Il pil e il Babau, nuove frontiere per la bugia

tanagbabIn un certo senso è uno spasso: vedere la facilità con cui una banda di mentecatti con la complicità dei media, prende in giro gli italiani è davvero uno spettacolo imperdibile. Adesso questi sventolano le statistiche Istat le quali dicono che nel primo trimestre del 2020 il pil è calato di appena il 4,7% rispetto allo stesso periodo dell’anno scorso con un tendenziale  meno 4,8  per l’intero anno. Vorrebbero insomma  far intendere all’uomo della strada divenuto ormai uomo gelatina che il danno è meno grave del previsto, ma salvo manipolazioni per tenere quanto più basso possibile il dato sul calo del pil, in ogni caso questo esprime la gravità della situazione, non appena si cominci a riflettere, perché il blocco delle attività e la carcerazione degli italiani è iniziata il tra l’8 e il 12 marzo  quando è stata estesa a tutto il territorio nazionale. Quindi il calo del Pil si è realizzato in soli 20 giorni sui 91 del primo trimestre, con tutto che febbraio ha avuto anche un giorno in più rispetto al 2019. Quindi si stanno confrontando due periodi diversi  in maniera del tutto insensata per non dire truffaldina, esattamente come si danno le cifre del Covid. Ciò significa che se si contano anche aprile e maggio il calo generalizzato tendenziale  sarà tranquillamente intorno al 18%. O forse anche di più visto che bisogna calcolare i cali successivi di una stagione turistica non più recuperabile, l’oggettiva difficoltà di sopravvivenza di migliaia di aziende, la caduta fisiologica dell’export e del mercato interno. Scommetto qualunque cosa che il calo reale a fine anno sarà almeno del 25%, ovvero la pietra tombale sul Paese.

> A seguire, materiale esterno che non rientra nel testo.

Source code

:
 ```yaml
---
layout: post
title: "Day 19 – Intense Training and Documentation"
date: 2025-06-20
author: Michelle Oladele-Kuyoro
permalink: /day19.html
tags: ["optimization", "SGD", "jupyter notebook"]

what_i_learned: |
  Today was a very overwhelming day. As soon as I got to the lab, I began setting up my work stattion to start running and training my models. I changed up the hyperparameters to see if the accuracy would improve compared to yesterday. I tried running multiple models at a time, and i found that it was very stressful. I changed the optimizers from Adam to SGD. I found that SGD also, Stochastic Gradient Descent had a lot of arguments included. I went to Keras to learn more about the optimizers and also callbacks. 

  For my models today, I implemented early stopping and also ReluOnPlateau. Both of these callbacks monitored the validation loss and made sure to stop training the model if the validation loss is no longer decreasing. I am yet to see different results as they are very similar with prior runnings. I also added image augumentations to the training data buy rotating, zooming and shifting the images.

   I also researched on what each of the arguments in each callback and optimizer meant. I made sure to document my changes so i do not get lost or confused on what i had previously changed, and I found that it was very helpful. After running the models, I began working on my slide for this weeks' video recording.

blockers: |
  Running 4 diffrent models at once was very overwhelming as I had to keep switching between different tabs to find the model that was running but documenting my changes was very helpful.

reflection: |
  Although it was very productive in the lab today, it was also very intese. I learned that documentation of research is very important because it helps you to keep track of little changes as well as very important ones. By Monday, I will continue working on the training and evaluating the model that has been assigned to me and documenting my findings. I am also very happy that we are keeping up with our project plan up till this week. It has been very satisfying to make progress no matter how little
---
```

Dunque non bastava la presa in giro sul Mes “leggero” sul quale si era detto che non avrebbe comportato condizionalità e che oggi invece si scopre che ne comprende di pesantissime, ovvero quelle stesse che sono inserite nei trattati e che di fatto impongono i controlli della troika come in Grecia;  non bastava il balletto sui coronabond che già si sapeva non sarebbero passati, sia per questioni tecniche inerenti le dinamiche dell’unione, sia perché la Merkel alla guida dei Paesi del Nord lo aveva detto esplicitamente a Conte almeno due settimane prima della commedia;  non bastava nemmeno aver fatto credere in una manovra da 400 miliardi che non esistono e si traducono non in aiuti concreti e a fondo perduto come accade dovunque, ma solo in un credito di firma presso le banche. No, adesso si vuol far credere che dopotutto “andrà tutto bene”, anche se è evidente anche dall’aritmetica elementare che le cose non stanno affatto così e che la situazione va precipitando.  Ma del resto il governicchio fa benissimo a comportarsi così  e a smerciare fiori falsi nella sua quotidiana televendita mortuaria visto che i sondaggi gli danno un altissimo gradimento: credere nei sondaggi che vengono pubblicati nei giornaloni è come credere nei miracoli di Medjiugorje, anzi peggio, ma è evidente che esiste un buon numero di anime e belle di coglioni convinti che il presidente del consiglio gli abbia salvato la ghirba mettendoli agli arresti domiciliari. E forse invocano le app, i droni, le separazioni famigliari, il distanziamento sociale, la fine della politica  pur di sopravvivere al nuovo e definitivo ba bau del sistema.